The University’s Institute on Race and Poverty aspires to expand its research and influence with new grant money.
The institute recently received $240,000 from the Otto Bremer Foundation. The grant, spread over a three-year period, is to support the institute’s core operations.
The foundation is a charitable group with a special interest in human services. Although the group is based in St. Paul, the recipients of its grants are usually scattered throughout rural areas in Montana, North Dakota, Wisconsin and Minnesota. Last year, the foundation distributed more than $7 million in grants and another $3 million in loans.
John Kostishack, the foundation’s executive director, said the grant was made because the foundation has treated the issues of race and poverty as one of its priorities for the past few years.
“Actually, we should have an institute on race and poverty in all of our universities,” he said.
The institute, housed in the Law School building, was founded by john powell, a University law professor. Before coming to Minneapolis, powell was the national legal director for the American Civil Liberties Union.

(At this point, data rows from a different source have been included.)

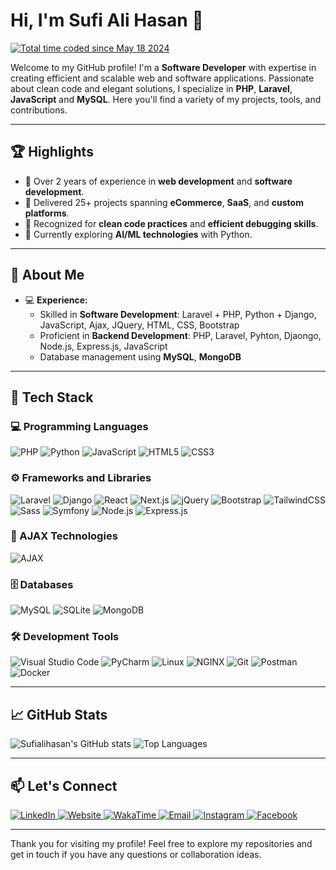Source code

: # Hi, I'm Sufi Ali Hasan 👋
<a href="https://wakatime.com/@08844ba6-56d1-4549-a9db-86e8565149d8"><img src="https://wakatime.com/badge/user/08844ba6-56d1-4549-a9db-86e8565149d8.svg" alt="Total time coded since May 18 2024" /></a>


Welcome to my GitHub profile! I'm a **Software Developer** with expertise in creating efficient and scalable web and software applications. Passionate about clean code and elegant solutions, I specialize in **PHP**, **Laravel**, **JavaScript** and **MySQL**. Here you'll find a variety of my projects, tools, and contributions.

---
## 🏆 Highlights

- 🚀 Over 2 years of experience in **web development** and **software development**.
- 💼 Delivered 25+ projects spanning **eCommerce**, **SaaS**, and **custom platforms**.
- 🏅 Recognized for **clean code practices** and **efficient debugging skills**.
- 🌱 Currently exploring **AI/ML technologies** with Python.

---

## 🚀 About Me

- 💻 **Experience:**
  - Skilled in **Software Development**: Laravel + PHP, Python + Django, JavaScript, Ajax, JQuery, HTML, CSS, Bootstrap
  - Proficient in **Backend Development**: PHP, Laravel, Pyhton, Djaongo, Node.js, Express.js, JavaScript
  - Database management using **MySQL**, **MongoDB**

---

## 🔨 Tech Stack

### 💻 Programming Languages
<div align="left">
    <img src="https://img.shields.io/badge/-PHP-777BB4?style=for-the-badge&logo=php&logoColor=white" alt="PHP">
    <img src="https://img.shields.io/badge/-Python-3776AB?style=for-the-badge&logo=python&logoColor=white" alt="Python">
    <img src="https://img.shields.io/badge/-JavaScript-F7DF1E?style=for-the-badge&logo=javascript&logoColor=black" alt="JavaScript">
    <img src="https://img.shields.io/badge/-HTML5-E34F26?style=for-the-badge&logo=html5&logoColor=white" alt="HTML5">
    <img src="https://img.shields.io/badge/-CSS3-1572B6?style=for-the-badge&logo=css3&logoColor=white" alt="CSS3">
</div>


### ⚙️ Frameworks and Libraries
<div align="left">
    <img src="https://img.shields.io/badge/-Laravel-FF2D20?style=for-the-badge&logo=laravel&logoColor=white" alt="Laravel">
    <img src="https://img.shields.io/badge/-Django-092E20?style=for-the-badge&logo=django&logoColor=white" alt="Django">
    <img src="https://img.shields.io/badge/-React-61DAFB?style=for-the-badge&logo=react&logoColor=black" alt="React">
    <img src="https://img.shields.io/badge/-Next.js-000000?style=for-the-badge&logo=nextdotjs&logoColor=white" alt="Next.js">
    <img src="https://img.shields.io/badge/-jQuery-0769AD?style=for-the-badge&logo=jquery&logoColor=white" alt="jQuery">
    <img src="https://img.shields.io/badge/-Bootstrap-7952B3?style=for-the-badge&logo=bootstrap&logoColor=white" alt="Bootstrap">
    <img src="https://img.shields.io/badge/-TailwindCSS-38B2AC?style=for-the-badge&logo=tailwindcss&logoColor=white" alt="TailwindCSS">
    <img src="https://img.shields.io/badge/-Sass-CC6699?style=for-the-badge&logo=sass&logoColor=white" alt="Sass">
    <img src="https://img.shields.io/badge/-Symfony-000000?style=for-the-badge&logo=symfony&logoColor=white" alt="Symfony">
    <img src="https://img.shields.io/badge/-Node.js-339933?style=for-the-badge&logo=nodedotjs&logoColor=white" alt="Node.js">
    <img src="https://img.shields.io/badge/-Express.js-000000?style=for-the-badge&logo=express&logoColor=white" alt="Express.js">
</div>


### 🔗 AJAX Technologies
![AJAX](https://img.shields.io/badge/-AJAX-FF9900?style=for-the-badge&logo=ajax&logoColor=white)

### 🗄️ Databases
![MySQL](https://img.shields.io/badge/-MySQL-4479A1?style=for-the-badge&logo=mysql&logoColor=white)
![SQLite](https://img.shields.io/badge/-SQLite-003B57?style=for-the-badge&logo=sqlite&logoColor=white)
![MongoDB](https://img.shields.io/badge/-MongoDB-47A248?style=for-the-badge&logo=mongodb&logoColor=white)

### 🛠️ Development Tools
![Visual Studio Code](https://img.shields.io/badge/-VS%20Code-0078D4?style=for-the-badge&logo=visual-studio-code&logoColor=white)
![PyCharm](https://img.shields.io/badge/-PyCharm-000000?style=for-the-badge&logo=pycharm&logoColor=white)
![Linux](https://img.shields.io/badge/-Linux-FCC624?style=for-the-badge&logo=linux&logoColor=white)
![NGINX](https://img.shields.io/badge/-NGINX-009639?style=for-the-badge&logo=nginx&logoColor=white)
![Git](https://img.shields.io/badge/-Git-F05032?style=for-the-badge&logo=git&logoColor=white)
![Postman](https://img.shields.io/badge/-Postman-FF6C37?style=for-the-badge&logo=postman&logoColor=white)
![Docker](https://img.shields.io/badge/-Docker-2496ED?style=for-the-badge&logo=docker&logoColor=white)

---
## 📈 GitHub Stats
![Sufialihasan's GitHub stats](https://github-readme-stats.vercel.app/api?username=sufialihasan&show_icons=true&theme=radical)
![Top Languages](https://github-readme-stats.vercel.app/api/top-langs/?username=sufialihasan&layout=compact&theme=radical)

---

## 📫 Let's Connect

<div align="left">
    <a href="https://www.linkedin.com/in/sufialihasan">
        <img src="https://img.shields.io/badge/-LinkedIn-0A66C2?style=for-the-badge&logo=linkedin&logoColor=white" alt="LinkedIn">
    </a>
    <a href="https://sufialihasan.in">
        <img src="https://img.shields.io/badge/-Website-000000?style=for-the-badge&logo=vercel&logoColor=white" alt="Website">
    </a>
    <a href="https://wakatime.com/@sufialihasan">
        <img src="https://img.shields.io/badge/-WakaTime-56347C?style=for-the-badge&logo=wakatime&logoColor=white" alt="WakaTime">
    </a>
    <a href="mailto:sufialihausan@gmail.com">
        <img src="https://img.shields.io/badge/-Email-D14836?style=for-the-badge&logo=gmail&logoColor=white" alt="Email">
    </a>
    <a href="https://www.instagram.com/hasansiddiqui.786">
        <img src="https://img.shields.io/badge/-Instagram-E4405F?style=for-the-badge&logo=instagram&logoColor=white" alt="Instagram">
    </a>
    <a href="https://www.facebook.com/hasansiddiqui7860">
        <img src="https://img.shields.io/badge/-Facebook-1877F2?style=for-the-badge&logo=facebook&logoColor=white" alt="Facebook">
    </a>
</div>

 

---

Thank you for visiting my profile! Feel free to explore my repositories and get in touch if you have any questions or collaboration ideas.
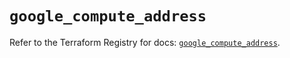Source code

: # `google_compute_address`

Refer to the Terraform Registry for docs: [`google_compute_address`](https://registry.terraform.io/providers/hashicorp/google-beta/6.24.0/docs/resources/google_compute_address).
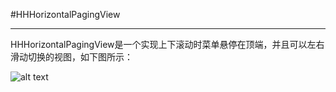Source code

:#HHHorizontalPagingView

***
HHHorizontalPagingView是一个实现上下滚动时菜单悬停在顶端，并且可以左右滑动切换的视图，如下图所示：



![alt text](http://b.picphotos.baidu.com/album/s%3D900%3Bq%3D90/sign=65a2b4a0f61f3a295ec8d9cea91ecd0c/8718367adab44aedc785ab9ab51c8701a08bfb81.jpg")
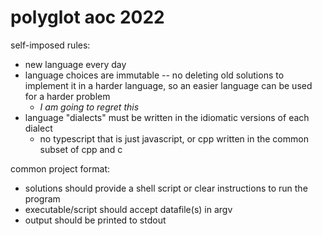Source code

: # polyglot aoc 2022

self-imposed rules:
- new language every day
- language choices are immutable -- no deleting old solutions to implement it in a harder language, so an easier language can be used for a harder problem
    - *I am going to regret this*
- language "dialects" must be written in the idiomatic versions of each dialect
    - no typescript that is just javascript, or cpp written in the common subset of cpp and c

common project format:
- solutions should provide a shell script or clear instructions to run the program
- executable/script should accept datafile(s) in argv
- output should be printed to stdout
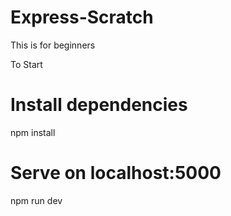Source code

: # Express-Scratch
This is for beginners

To Start 

# Install dependencies
npm install

# Serve on localhost:5000
npm run dev

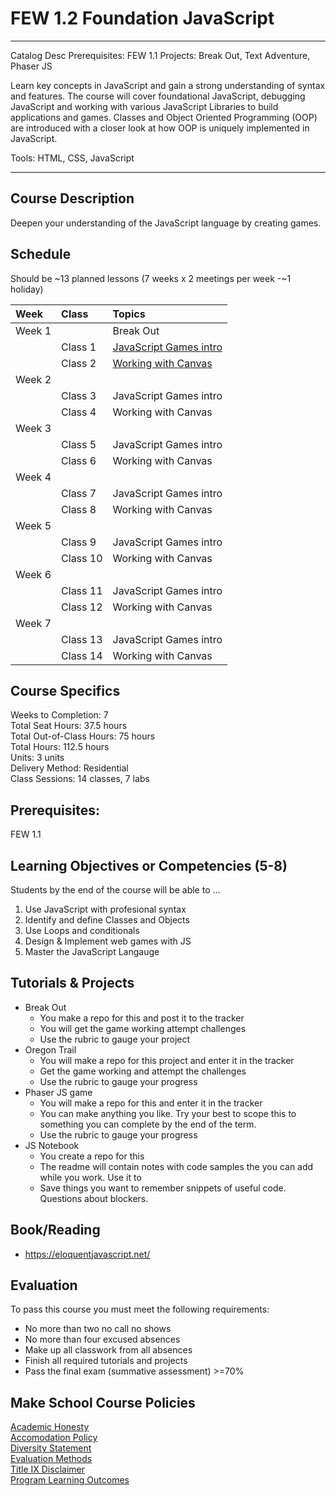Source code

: # FEW 1.2 Foundation JavaScript

---
Catalog Desc
Prerequisites: FEW 1.1
Projects: Break Out, Text Adventure, Phaser JS 

Learn key concepts in JavaScript and gain a strong understanding of syntax and features. The course will cover foundational JavaScript, debugging JavaScript and working with various JavaScript Libraries to build applications and games. Classes and Object Oriented Programming (OOP) are introduced with a closer look at how OOP is uniquely implemented in JavaScript.   


Tools: HTML, CSS, JavaScript

---

## Course Description

Deepen your understanding of the JavaScript language by creating games.

## Schedule

Should be ~13 planned lessons (7 weeks x 2 meetings per week -~1 holiday)

| Week   | Class    | Topics                              |
|:-------|:---------|:------------------------------------|
| Week 1 |          | Break Out                           |
|        | Class 1  | [JavaScript Games intro](/class-1/) |
|        | Class 2  | [Working with Canvas](/class-2/)    |
| Week 2 |          |                                     |
|        | Class 3  | JavaScript Games intro              |
|        | Class 4  | Working with Canvas                 |
| Week 3 |          |                                     |
|        | Class 5  | JavaScript Games intro              |
|        | Class 6  | Working with Canvas                 |
| Week 4 |          |                                     |
|        | Class 7  | JavaScript Games intro              |
|        | Class 8  | Working with Canvas                 |
| Week 5 |          |                                     |
|        | Class 9  | JavaScript Games intro              |
|        | Class 10 | Working with Canvas                 |
| Week 6 |          |                                     |
|        | Class 11 | JavaScript Games intro              |
|        | Class 12 | Working with Canvas                 |
| Week 7 |          |                                     |
|        | Class 13 | JavaScript Games intro              |
|        | Class 14 | Working with Canvas                 |

## Course Specifics

Weeks to Completion:  7 <br>
Total Seat Hours:  37.5 hours <br>
Total Out-of-Class Hours: 75 hours <br>
Total Hours: 112.5 hours <br>
Units:  3 units <br>
Delivery Method:  Residential <br>
Class Sessions:  14 classes, 7 labs 

## Prerequisites:  

FEW 1.1 <br>

## Learning Objectives or Competencies (5-8)

Students by the end of the course will be able to ...

1. Use JavaScript with profesional syntax
1. Identify and define Classes and Objects
1. Use Loops and conditionals
1. Design & Implement web games with JS
1. Master the JavaScript Langauge 

## Tutorials & Projects

- Break Out
  - You make a repo for this and post it to the tracker
  - You will get the game working attempt challenges
  - Use the rubric to gauge your project
- Oregon Trail
  - You will make a repo for this project and enter it in the tracker
  - Get the game working and attempt the challenges 
  - Use the rubric to gauge your progress 
- Phaser JS game
  - You will make a repo for this and enter it in the tracker
  - You can make anything you like. Try your best to scope this to something you can complete by the end of the term. 
  - Use the rubric to gauge your progress 
- JS Notebook 
  - You create a repo for this
  - The readme will contain notes with code samples the you can add while you work. Use it to
  - Save things you want to remember snippets of useful code. Questions about blockers. 

## Book/Reading

- https://eloquentjavascript.net/

## Evaluation

To pass this course you must meet the following requirements:

- No more than two no call no shows
- No more than four excused absences
- Make up all classwork from all absences
- Finish all required tutorials and projects
- Pass the final exam (summative assessment) >=70%

## Make School Course Policies

[Academic Honesty](https://github.com/Product-College-Courses/Common-Syllabus-Sections/blob/master/Academic-Honesty-and-Plagiarism.md)<br>
[Accomodation Policy](https://github.com/Product-College-Courses/Common-Syllabus-Sections/blob/master/Accommodation-Policy.md)<br>
[Diversity Statement](https://github.com/Product-College-Courses/Common-Syllabus-Sections/blob/master/Diversity-Statement.md)<br>
[Evaluation Methods](https://github.com/Product-College-Courses/Common-Syllabus-Sections/blob/master/Evaluation-Methods.md)
<br>
[Title IX Disclaimer](https://github.com/Product-College-Courses/Common-Syllabus-Sections/blob/master/Evaluations-Title-X-Disclaimer.md)<br>
[Program Learning Outcomes](https://github.com/Product-College-Courses/Common-Syllabus-Sections/blob/master/Program-Learning-Outcomes.md)
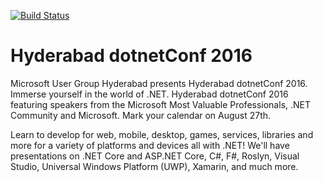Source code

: [![Build Status](https://travis-ci.org/themugh/dotnetConf.svg?branch=master)](https://travis-ci.org/themugh/dotnetConf)

# Hyderabad dotnetConf 2016

Microsoft User Group Hyderabad presents Hyderabad dotnetConf 2016. Immerse yourself in the world of .NET. Hyderabad dotnetConf 2016 featuring speakers from the Microsoft Most Valuable Professionals, .NET Community and Microsoft. Mark your calendar on August 27th.

Learn to develop for web, mobile, desktop, games, services, libraries and more for a variety of platforms and devices all with .NET! We'll have presentations on .NET Core and ASP.NET Core, C#, F#, Roslyn, Visual Studio, Universal Windows Platform (UWP), Xamarin, and much more.
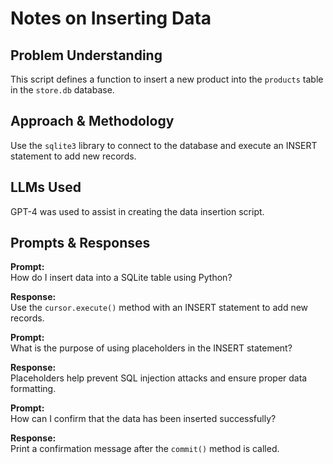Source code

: # Notes on Inserting Data

## Problem Understanding
This script defines a function to insert a new product into the `products` table in the `store.db` database.

## Approach & Methodology
Use the `sqlite3` library to connect to the database and execute an INSERT statement to add new records.

## LLMs Used
GPT-4 was used to assist in creating the data insertion script.

## Prompts & Responses
**Prompt:**  
How do I insert data into a SQLite table using Python?

**Response:**  
Use the `cursor.execute()` method with an INSERT statement to add new records.

**Prompt:**  
What is the purpose of using placeholders in the INSERT statement?

**Response:**  
Placeholders help prevent SQL injection attacks and ensure proper data formatting.

**Prompt:**  
How can I confirm that the data has been inserted successfully?

**Response:**  
Print a confirmation message after the `commit()` method is called.
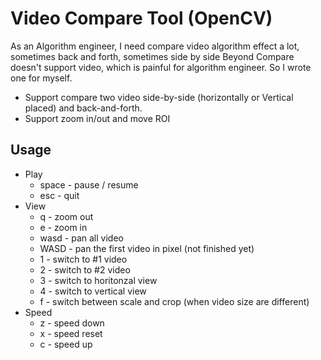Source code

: # Video Compare Tool (OpenCV)

As an Algorithm engineer, I need compare video algorithm effect a lot, sometimes back and forth, sometimes side by side
Beyond Compare doesn't support video, which is painful for algorithm engineer. So I wrote one for myself.

- Support compare two video side-by-side (horizontally or Vertical placed) and back-and-forth.
- Support zoom in/out and move ROI

## Usage

- Play
  - space - pause / resume
  - esc - quit
- View
  - q - zoom out
  - e - zoom in
  - wasd - pan all video
  - WASD - pan the first video in pixel (not finished yet)
  - 1 - switch to #1 video
  - 2 - switch to #2 video
  - 3 - switch to horitonzal view
  - 4 - switch to vertical view
  - f - switch between scale and crop (when video size are different)
- Speed
  - z - speed down
  - x - speed reset
  - c - speed up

The institute studies the ways in which race and poverty relate to each other in the United States, given the nation’s unique history and institutions.
“The idea being for low-income communities of color, you really can’t address their specific issues without addressing issues of both race and poverty,” said Jim Hilbert, a 1996 Law School graduate who works as a legal fellow at the institute.
The institute sponsors biannual community conferences where experts from all across the country are invited to introduce their policies on problems such as housing, education, welfare and health care.
“Certainly, there are a lot of resources spent inventing the wheel over and over and over,” Hilbert said. “And if we have a sense of what (policies) work, we might just learn from that.
“It is to give us a sense of hope and optimism,” he added.
The institute also does legal and social science research. In a better-known project made public last year, the institute’s staff found significant racial segregation in housing in the Twin Cities area.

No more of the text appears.